_TO DO_. I'd like the full listing transcribed exactly, with no images included.

_SUPPLIED MATERIAL_.
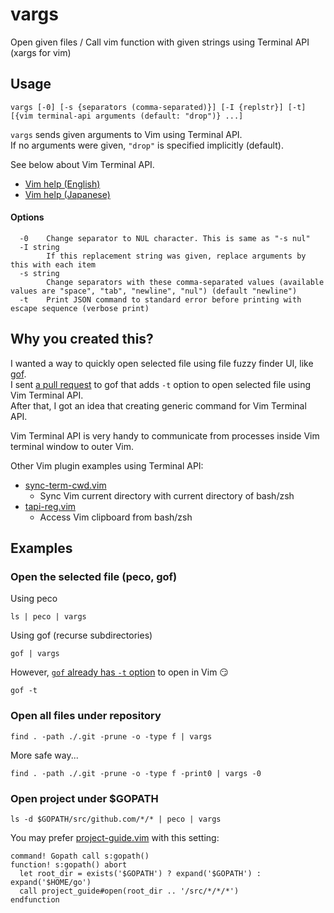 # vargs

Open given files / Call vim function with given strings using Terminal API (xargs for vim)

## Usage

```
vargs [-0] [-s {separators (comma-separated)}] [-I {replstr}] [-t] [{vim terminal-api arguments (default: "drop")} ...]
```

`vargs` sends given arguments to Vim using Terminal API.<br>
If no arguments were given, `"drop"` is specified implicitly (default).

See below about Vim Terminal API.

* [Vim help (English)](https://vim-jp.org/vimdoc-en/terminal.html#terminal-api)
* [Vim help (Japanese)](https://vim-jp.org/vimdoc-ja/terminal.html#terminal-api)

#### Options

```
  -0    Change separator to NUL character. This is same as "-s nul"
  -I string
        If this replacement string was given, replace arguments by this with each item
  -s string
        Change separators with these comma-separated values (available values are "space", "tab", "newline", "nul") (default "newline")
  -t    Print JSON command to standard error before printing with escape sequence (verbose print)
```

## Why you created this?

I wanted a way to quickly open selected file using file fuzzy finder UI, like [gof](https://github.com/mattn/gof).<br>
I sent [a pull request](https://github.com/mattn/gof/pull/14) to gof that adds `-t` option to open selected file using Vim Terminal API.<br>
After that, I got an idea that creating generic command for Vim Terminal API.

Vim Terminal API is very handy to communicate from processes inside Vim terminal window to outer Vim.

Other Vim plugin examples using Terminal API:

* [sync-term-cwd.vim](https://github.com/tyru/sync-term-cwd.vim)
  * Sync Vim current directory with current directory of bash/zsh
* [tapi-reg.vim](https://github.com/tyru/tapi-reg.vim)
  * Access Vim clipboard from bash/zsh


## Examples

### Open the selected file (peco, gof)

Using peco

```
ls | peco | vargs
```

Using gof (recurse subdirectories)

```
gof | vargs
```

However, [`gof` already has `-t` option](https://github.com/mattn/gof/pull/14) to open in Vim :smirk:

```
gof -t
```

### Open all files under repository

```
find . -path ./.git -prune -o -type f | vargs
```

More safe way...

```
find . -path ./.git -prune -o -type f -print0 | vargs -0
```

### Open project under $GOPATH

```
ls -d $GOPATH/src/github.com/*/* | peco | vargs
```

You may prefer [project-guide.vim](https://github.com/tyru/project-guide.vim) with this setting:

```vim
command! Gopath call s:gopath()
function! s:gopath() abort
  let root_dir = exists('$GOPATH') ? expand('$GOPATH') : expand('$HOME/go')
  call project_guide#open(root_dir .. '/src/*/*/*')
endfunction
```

_THE ANSWER_.
 # vargs

Open given files / Call vim function with given strings using Terminal API (xargs for vim)

## Usage

```
vargs [-0] [-s {separators (comma-separated)}] [-I {replstr}] [-t] [{vim terminal-api arguments (default: "drop")} ...]
```

`vargs` sends given arguments to Vim using Terminal API.<br>
If no arguments were given, `"drop"` is specified implicitly (default).

See below about Vim Terminal API.

* [Vim help (English)](https://vim-jp.org/vimdoc-en/terminal.html#terminal-api)
* [Vim help (Japanese)](https://vim-jp.org/vimdoc-ja/terminal.html#terminal-api)

#### Options

```
  -0    Change separator to NUL character. This is same as "-s nul"
  -I string
        If this replacement string was given, replace arguments by this with each item
  -s string
        Change separators with these comma-separated values (available values are "space", "tab", "newline", "nul") (default "newline")
  -t    Print JSON command to standard error before printing with escape sequence (verbose print)
```

## Why you created this?

I wanted a way to quickly open selected file using file fuzzy finder UI, like [gof](https://github.com/mattn/gof).<br>
I sent [a pull request](https://github.com/mattn/gof/pull/14) to gof that adds `-t` option to open selected file using Vim Terminal API.<br>
After that, I got an idea that creating generic command for Vim Terminal API.

Vim Terminal API is very handy to communicate from processes inside Vim terminal window to outer Vim.

Other Vim plugin examples using Terminal API:

* [sync-term-cwd.vim](https://github.com/tyru/sync-term-cwd.vim)
  * Sync Vim current directory with current directory of bash/zsh
* [tapi-reg.vim](https://github.com/tyru/tapi-reg.vim)
  * Access Vim clipboard from bash/zsh


## Examples

### Open the selected file (peco, gof)

Using peco

```
ls | peco | vargs
```

Using gof (recurse subdirectories)

```
gof | vargs
```

However, [`gof` already has `-t` option](https://github.com/mattn/gof/pull/14) to open in Vim :smirk:

```
gof -t
```

### Open all files under repository

```
find . -path ./.git -prune -o -type f | vargs
```

More safe way...

```
find . -path ./.git -prune -o -type f -print0 | vargs -0
```

### Open project under $GOPATH

```
ls -d $GOPATH/src/github.com/*/* | peco | vargs
```

You may prefer [project-guide.vim](https://github.com/tyru/project-guide.vim) with this setting:

```vim
command! Gopath call s:gopath()
function! s:gopath() abort
  let root_dir = exists('$GOPATH') ? expand('$GOPATH') : expand('$HOME/go')
  call project_guide#open(root_dir .. '/src/*/*/*')
endfunction
```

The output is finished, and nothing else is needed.